Bankrupt pension savers may have their pension pots protected from creditors after a recent High Court ruling.

In Hinton v Wotherspoon last month the High Court agreed with the verdict in an early case – Horton v Henry – which established that the existence of drawdown funds did not mean they were liable to an Income Payments Order.

IPOs are made by trustee in bankruptcy cases. Since the pension freedoms there has been growing uncertainty over whether untouched pension savers are in scope of an IPO.

In 2012 in Raithatha v Williamson the High Court concluded undrawn pensions should be included in an IPO if the savers is over 55. However, Horton v Henry and now Hinton v Wotherspoon, take the opposite stance.

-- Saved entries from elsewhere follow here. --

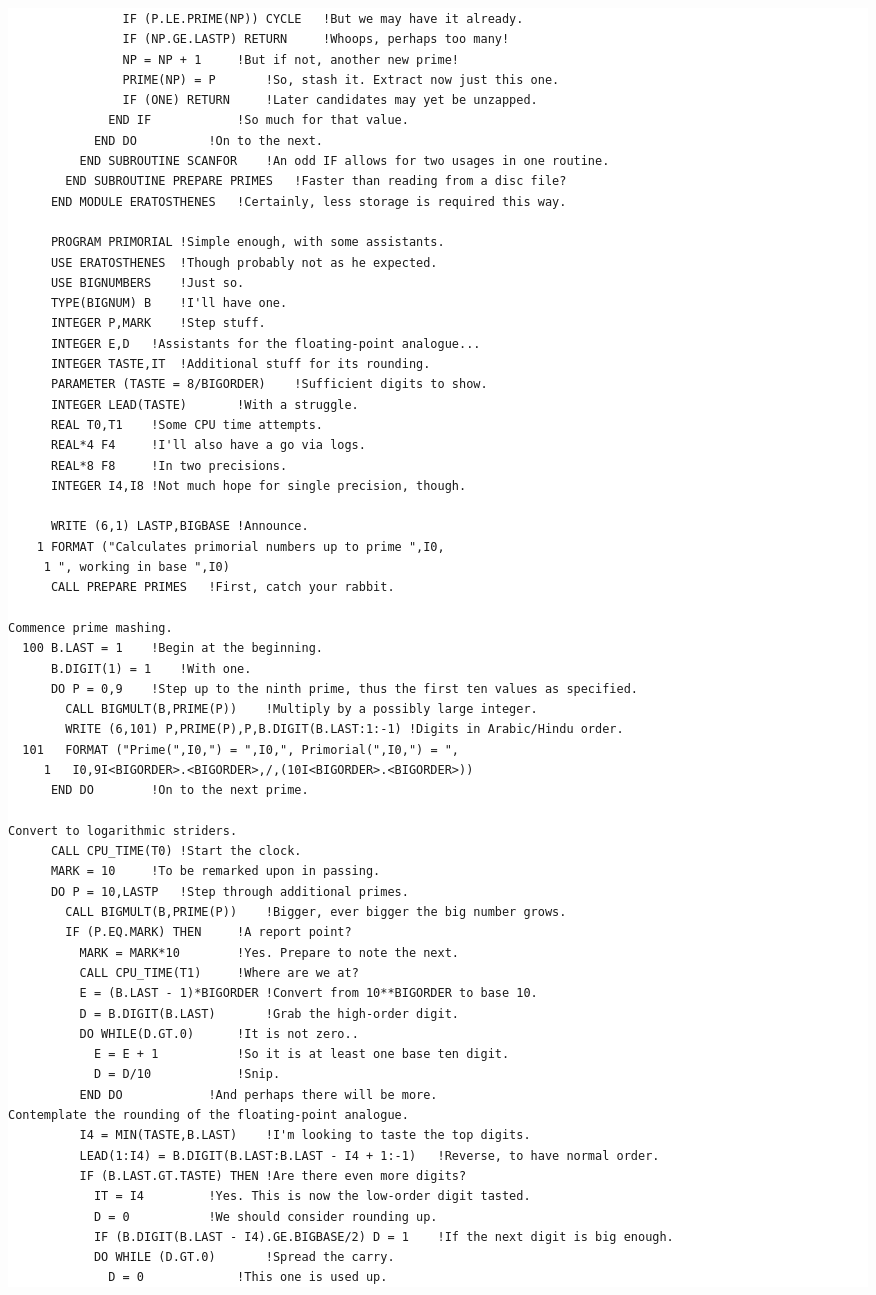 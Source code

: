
 ```Fortran
                IF (P.LE.PRIME(NP)) CYCLE	!But we may have it already.
                IF (NP.GE.LASTP) RETURN		!Whoops, perhaps too many!
                NP = NP + 1		!But if not, another new prime!
                PRIME(NP) = P		!So, stash it. Extract now just this one.
                IF (ONE) RETURN		!Later candidates may yet be unzapped.
              END IF			!So much for that value.
            END DO			!On to the next.
          END SUBROUTINE SCANFOR	!An odd IF allows for two usages in one routine.
        END SUBROUTINE PREPARE PRIMES	!Faster than reading from a disc file?
      END MODULE ERATOSTHENES	!Certainly, less storage is required this way.

      PROGRAM PRIMORIAL	!Simple enough, with some assistants.
      USE ERATOSTHENES	!Though probably not as he expected.
      USE BIGNUMBERS	!Just so.
      TYPE(BIGNUM) B	!I'll have one.
      INTEGER P,MARK	!Step stuff.
      INTEGER E,D	!Assistants for the floating-point analogue...
      INTEGER TASTE,IT	!Additional stuff for its rounding.
      PARAMETER (TASTE = 8/BIGORDER)	!Sufficient digits to show.
      INTEGER LEAD(TASTE)		!With a struggle.
      REAL T0,T1	!Some CPU time attempts.
      REAL*4 F4		!I'll also have a go via logs.
      REAL*8 F8		!In two precisions.
      INTEGER I4,I8	!Not much hope for single precision, though.

      WRITE (6,1) LASTP,BIGBASE	!Announce.
    1 FORMAT ("Calculates primorial numbers up to prime ",I0,
     1 ", working in base ",I0)
      CALL PREPARE PRIMES	!First, catch your rabbit.

Commence prime mashing.
  100 B.LAST = 1	!Begin at the beginning.
      B.DIGIT(1) = 1	!With one.
      DO P = 0,9	!Step up to the ninth prime, thus the first ten values as specified.
        CALL BIGMULT(B,PRIME(P))	!Multiply by a possibly large integer.
        WRITE (6,101) P,PRIME(P),P,B.DIGIT(B.LAST:1:-1)	!Digits in Arabic/Hindu order.
  101   FORMAT ("Prime(",I0,") = ",I0,", Primorial(",I0,") = ",
     1   I0,9I<BIGORDER>.<BIGORDER>,/,(10I<BIGORDER>.<BIGORDER>))
      END DO		!On to the next prime.

Convert to logarithmic striders.
      CALL CPU_TIME(T0)	!Start the clock.
      MARK = 10		!To be remarked upon in passing.
      DO P = 10,LASTP	!Step through additional primes.
        CALL BIGMULT(B,PRIME(P))	!Bigger, ever bigger the big number grows.
        IF (P.EQ.MARK) THEN		!A report point?
          MARK = MARK*10		!Yes. Prepare to note the next.
          CALL CPU_TIME(T1)		!Where are we at?
          E = (B.LAST - 1)*BIGORDER	!Convert from 10**BIGORDER to base 10.
          D = B.DIGIT(B.LAST)		!Grab the high-order digit.
          DO WHILE(D.GT.0)		!It is not zero..
            E = E + 1			!So it is at least one base ten digit.
            D = D/10			!Snip.
          END DO			!And perhaps there will be more.
Contemplate the rounding of the floating-point analogue.
          I4 = MIN(TASTE,B.LAST)	!I'm looking to taste the top digits.
          LEAD(1:I4) = B.DIGIT(B.LAST:B.LAST - I4 + 1:-1)	!Reverse, to have normal order.
          IF (B.LAST.GT.TASTE) THEN	!Are there even more digits?
            IT = I4			!Yes. This is now the low-order digit tasted.
            D = 0			!We should consider rounding up.
            IF (B.DIGIT(B.LAST - I4).GE.BIGBASE/2) D = 1	!If the next digit is big enough.
            DO WHILE (D.GT.0)		!Spread the carry.
              D = 0				!This one is used up.
```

Horton v Henry is currently under appeal with a judgment expected soon.

AJ Bell head of platform technical Mike Morrison says: “If the Raithatha ruling became a legal precedent or the Horton judgment were reversed, it could cause serious issues for those facing bankruptcy following the introduction of the pension freedoms.

“When the Raithatha judgment was passed the maximum that could be drawn from a pension fund (so to which an individual became “entitled”) was restricted. After 6 April 2015 this was no longer the case. The whole fund could be taken using the pension freedoms and therefore the whole fund value could have been included in the IPO.

“Horton v Henry made more sense as it restricts the amount that can be included in the IPO, and this latest case also better reflects the original aim of the law.”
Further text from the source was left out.